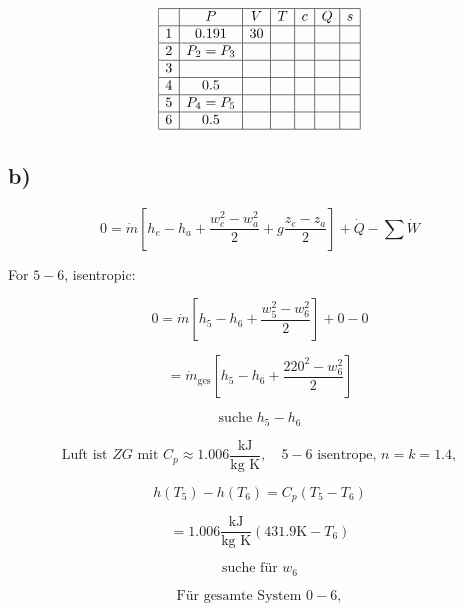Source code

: \[
\begin{array}{|c|c|c|c|c|c|c|}
\hline
 & P & V & T & c & Q & s \\
\hline
1 & 0.191 & 30 & & & & \\
\hline
2 & P_2 = P_3 & & & & & \\
\hline
3 & & & & & & \\
\hline
4 & 0.5 & & & & & \\
\hline
5 & P_4 = P_5 & & & & & \\
\hline
6 & 0.5 & & & & & \\
\hline
\end{array}
\]

\subsection*{b)}

\[
0 = \dot{m} \left[ h_e - h_a + \frac{w_e^2 - w_a^2}{2} + g \frac{z_e - z_a}{2} \right] + \dot{Q} - \sum \dot{W}
\]

For $5-6$, isentropic:

\[
0 = \dot{m} \left[ h_5 - h_6 + \frac{w_5^2 - w_6^2}{2} \right] + 0 - 0
\]

\[
= \dot{m}_{\text{ges}} \left[ h_5 - h_6 + \frac{220^2 - w_6^2}{2} \right]
\]

\[
\text{suche } h_5 - h_6
\]

\[
\text{Luft ist } ZG \text{ mit } C_p \approx 1.006 \frac{\text{kJ}}{\text{kg K}}, \quad 5-6 \text{ isentrope, } n = k = 1.4,
\]

\[
h(T_5) - h(T_6) = C_p (T_5 - T_6)
\]

\[
= 1.006 \frac{\text{kJ}}{\text{kg K}} (431.9 \text{K} - T_6)
\]

\[
\text{suche für } w_6
\]

\[
\text{Für gesamte System } 0-6,
\]

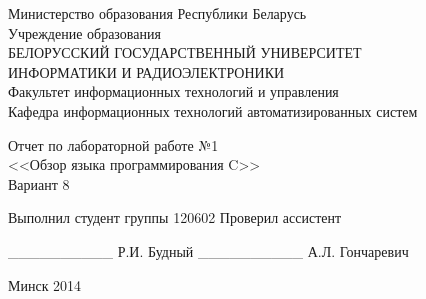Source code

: 
\thispagestyle{empty}
\setlength{\parindent}{0ex} %

\begin{center}
  Министерство образования Республики Беларусь \\
  \smallskip
  Учреждение образования \\
  БЕЛОРУССКИЙ ГОСУДАРСТВЕННЫЙ УНИВЕРСИТЕТ \\
  ИНФОРМАТИКИ И РАДИОЭЛЕКТРОНИКИ \\
  \smallskip
  Факультет информационных технологий и управления \\
  \smallskip
  Кафедра информационных технологий автоматизированных систем
\end{center}

\vspace{50mm}

\begin{center}
  Отчет по лабораторной работе №1 \\
  <<Обзор языка программирования C>> \\
  Вариант 8
\end{center}

\vspace{45mm}

\begin{minipage}{.55\linewidth}
  Выполнил студент группы 120602
  \smallskip
  Проверил ассистент
\end{minipage}
\hfill
\begin{minipage}{.4\linewidth}
  \begin{flushright}
    \_\_\_\_\_\_\_\_\_\_ Р.И. Будный
    \smallskip
    \_\_\_\_\_\_\_\_\_\_ А.Л. Гончаревич
  \end{flushright}
\end{minipage}

\vspace{60mm}
\begin{center}
  Минск 2014
\end{center}

\setlength{\parindent}{5ex} %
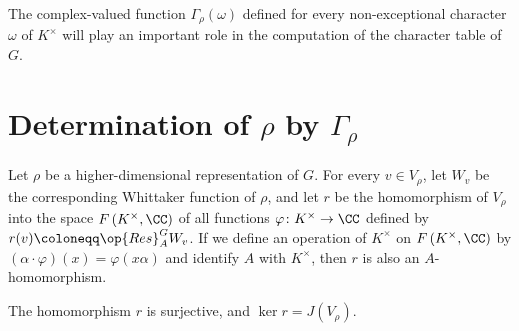 \documentclass[../main.tex]{subfiles}
\begin{document}
The complex-valued function $\Gamma_\rho(\omega)$ defined for every non-exceptional character $\omega$ of $K^\times$ will play an important role in the computation of the character table of $G$.

\section{Determination of \texorpdfstring{$\rho$}{ rho} by \texorpdfstring{$\Gamma_\rho$}{ Gamma rho}}
Let $\rho$ be a higher-dimensional representation of $G$. For every $v\in V_\rho$, let $W_v$ be the corresponding Whittaker function of $\rho$, and let $r$ be the homomorphism of $V_\rho$ into the space $F\left(K^\times,\CC\right)$ of all functions $\varphi\colon K^\times\to\CC$ defined by $r(v)\coloneqq\op{Res}_A^GW_v$. If we define an operation of $K^\times$ on $F\left(K^\times,\CC\right)$ by $(\alpha\cdot\varphi)(x)=\varphi(x\alpha)$ and identify $A$ with $K^\times$, then $r$ is also an $A$-homomorphism.
\begin{lemma} \label{lem:ker-r-computation}
	The homomorphism $r$ is surjective, and $\ker r=J(V_\rho)$.
\end{lemma}
\end{document}
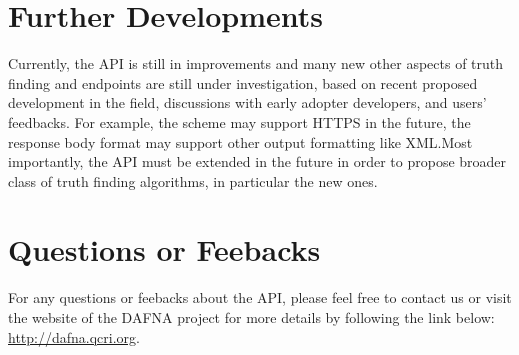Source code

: \documentclass[a4paper,10pt]{scrartcl}
\begin{document}
\section{Further Developments}
Currently, the API is still in improvements and many new other aspects of truth finding and endpoints are still under investigation, based on recent
proposed development in the field, discussions with early adopter developers, and users' feedbacks. For example, the scheme may support HTTPS in the 
future, the response body format may support other output formatting like XML.Most importantly, the API must be extended in the future in order to propose
broader class of truth finding algorithms, in particular the new ones.

\section{Questions or Feebacks}
For any questions or feebacks about the API, please feel free to contact us %
or visit the website of the DAFNA project for more details by following the link below:
\href{http://dafna.qcri.org}{\small{http://dafna.qcri.org}}.
\end{document}
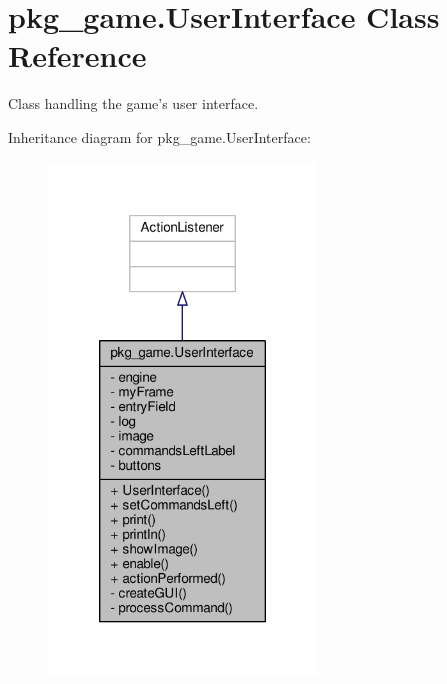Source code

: \hypertarget{classpkg__game_1_1UserInterface}{\section{pkg\-\_\-game.\-User\-Interface Class Reference}
\label{classpkg__game_1_1UserInterface}
}


Class handling the game's user interface.  




Inheritance diagram for pkg\-\_\-game.\-User\-Interface\-:\nopagebreak
\begin{figure}[H]
\begin{center}
\leavevmode
\includegraphics[width=202pt]{classpkg__game_1_1UserInterface__inherit__graph}
\end{center}
\end{figure}


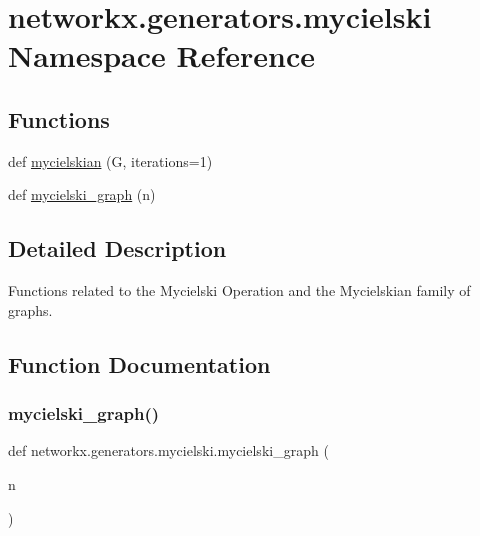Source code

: \hypertarget{namespacenetworkx_1_1generators_1_1mycielski}{}\section{networkx.\+generators.\+mycielski Namespace Reference}
\label{namespacenetworkx_1_1generators_1_1mycielski}
\subsection*{Functions}
\begin{DoxyCompactItemize}
\item 
def \hyperlink{namespacenetworkx_1_1generators_1_1mycielski_ade7783c9254474cee45d70c1dbc56a48}{mycielskian} (G, iterations=1)
\item 
def \hyperlink{namespacenetworkx_1_1generators_1_1mycielski_a35b570e92e31826d64bcbf6c56e7b08c}{mycielski\+\_\+graph} (n)
\end{DoxyCompactItemize}


\subsection{Detailed Description}
\begin{DoxyVerb}Functions related to the Mycielski Operation and the Mycielskian family
of graphs.\end{DoxyVerb}
 

\subsection{Function Documentation}
\mbox{\label{namespacenetworkx_1_1generators_1_1mycielski_a35b570e92e31826d64bcbf6c56e7b08c}} 
\subsubsection{\texorpdfstring{mycielski\+\_\+graph()}{mycielski\_graph()}}
{\footnotesize\ttfamily def networkx.\+generators.\+mycielski.\+mycielski\+\_\+graph (\begin{DoxyParamCaption}\item[{}]{n }\end{DoxyParamCaption})}

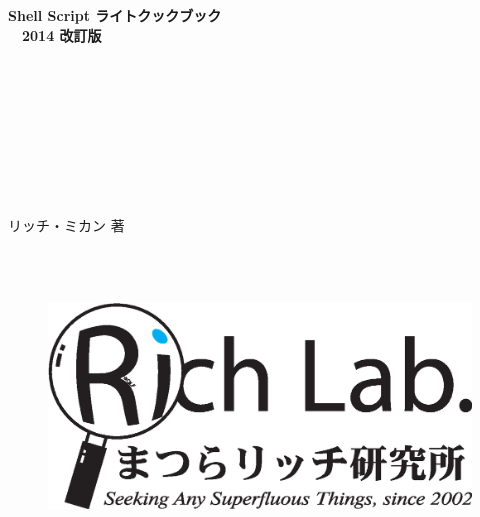 

\thispagestyle{empty}
\begin{center}

　\\
　\\
　\\
　\\
　\\
　\\
　\\
　\\
　\\

\noindent
\Huge{\textbf{Shell Script ライトクックブック}} \\
\Huge{\textbf{　2014 改訂版}}
　\\
　\\
\noindent
\textbf{\LARGE{　}}

　\\
　\\
　\\
　\\
　\\
　\\

\noindent
\Large{リッチ・ミカン 著}

　\\
　\\

\begin{figure}[!h]
	\begin{center}
		\vspace{-1cm}
		\includegraphics*[scale=0.25]{tex/0_introduction/figs/MRL_logo_2007_outlined.eps}
		\vspace{-5cm}
	\end{center}
\end{figure}


\end{center}
\clearpage

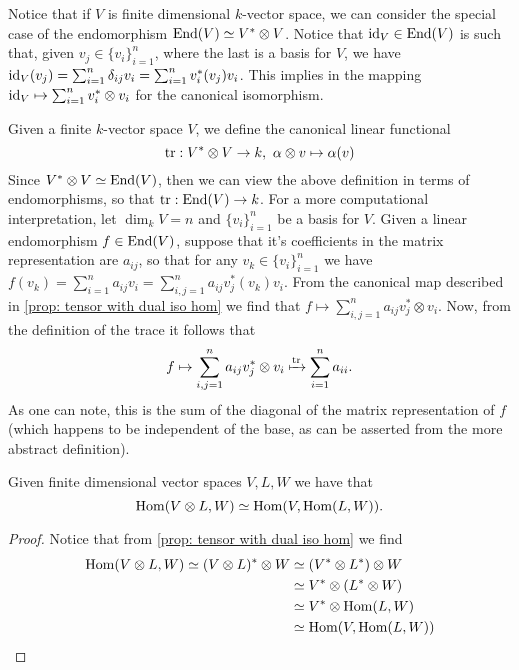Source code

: Notice that if \(V\) is finite dimensional \(k\)-vector space, we can consider
the special case of the endomorphism \(\operatorname{End}(V) \simeq V^* \otimes V\). Notice
that \(\operatorname{id}_V \in \operatorname{End}(V)\) is such that, given \(v_j \in \{v_i\}_{i=1}^n\),
where the last is a basis for \(V\), we have \(\operatorname{id}_V(v_j) = \sum_{i=1}^n
\delta_{ij} v_i = \sum_{i=1}^n v_i^*(v_j) v_i\). This implies in the mapping
\(\operatorname{id}_V \mapsto \sum_{i=1}^n v_i^* \otimes v_i\) for the canonical isomorphism.

\begin{definition}[Trace]\label{def: trace}
  Given a finite \(k\)-vector space \(V\), we define the canonical linear
  functional
  \[
    \operatorname{tr}: V^* \otimes V \to k,\ \alpha \otimes v \mapsto
    \alpha(v)
  \]
  Since \(V^* \otimes V \simeq \operatorname{End}(V)\), then we can view the above definition in
  terms of endomorphisms, so that \(\operatorname{tr}: \operatorname{End}(V) \to k\). For a more
  computational interpretation, let \(\dim_k V = n\) and \(\{v_i\}_{i=1}^n\) be
  a basis for \(V\). Given a linear endomorphism \(f \in \operatorname{End}(V)\), suppose
  that it's coefficients in the matrix representation are \(a_{ij}\), so that
  for any \(v_k \in \{v_i\}_{i=1}^n\) we have \(f(v_k) = \sum_{i=1}^n a_{ij} v_i
  = \sum_{i,j=1}^n a_{ij} v_j^*(v_k) v_i\). From the canonical map described in
  \cref{prop: tensor with dual iso hom} we find that \(f \mapsto \sum_{i,j=1}^n
  a_{ij} v_j^* \otimes v_i\). Now, from the definition of the trace it follows
  that
  \[
    f \mapsto \sum_{i,j=1}^n a_{ij} v_j^* \otimes v_i \xmapsto{\operatorname{tr}}
    \sum_{i=1}^n a_{ii}.
  \]
  As one can note, this is the sum of the diagonal of the matrix representation
  of \(f\) (which happens to be independent of the base, as can be asserted from
  the more abstract definition).
\end{definition}

\begin{corollary}
  Given finite dimensional vector spaces \(V, L, W\) we have that
  \[
    \operatorname{Hom}(V \otimes L, W) \simeq \operatorname{Hom}(V, \operatorname{Hom}(L, W)).
  \]
\end{corollary}

\begin{proof}
  Notice that from \cref{prop: tensor with dual iso hom} we find
  \begin{align*}
    \operatorname{Hom}(V \otimes L, W) \simeq (V \otimes L)^* \otimes W
                         &\simeq (V^* \otimes L^*) \otimes W \\
                         &\simeq V^* \otimes (L^* \otimes W) \\
                         &\simeq V^* \otimes \operatorname{Hom}(L, W) \\
                         &\simeq \operatorname{Hom}(V, \operatorname{Hom}(L, W))
  \end{align*}
\end{proof}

□ □ □ □

## TRY IT
Which lines in the records contain the word "lemma"? Copy each one.

## REPLY TO THE EXERCISE
\begin{lemma} \label{lem:ker-r-computation}
\end{lemma}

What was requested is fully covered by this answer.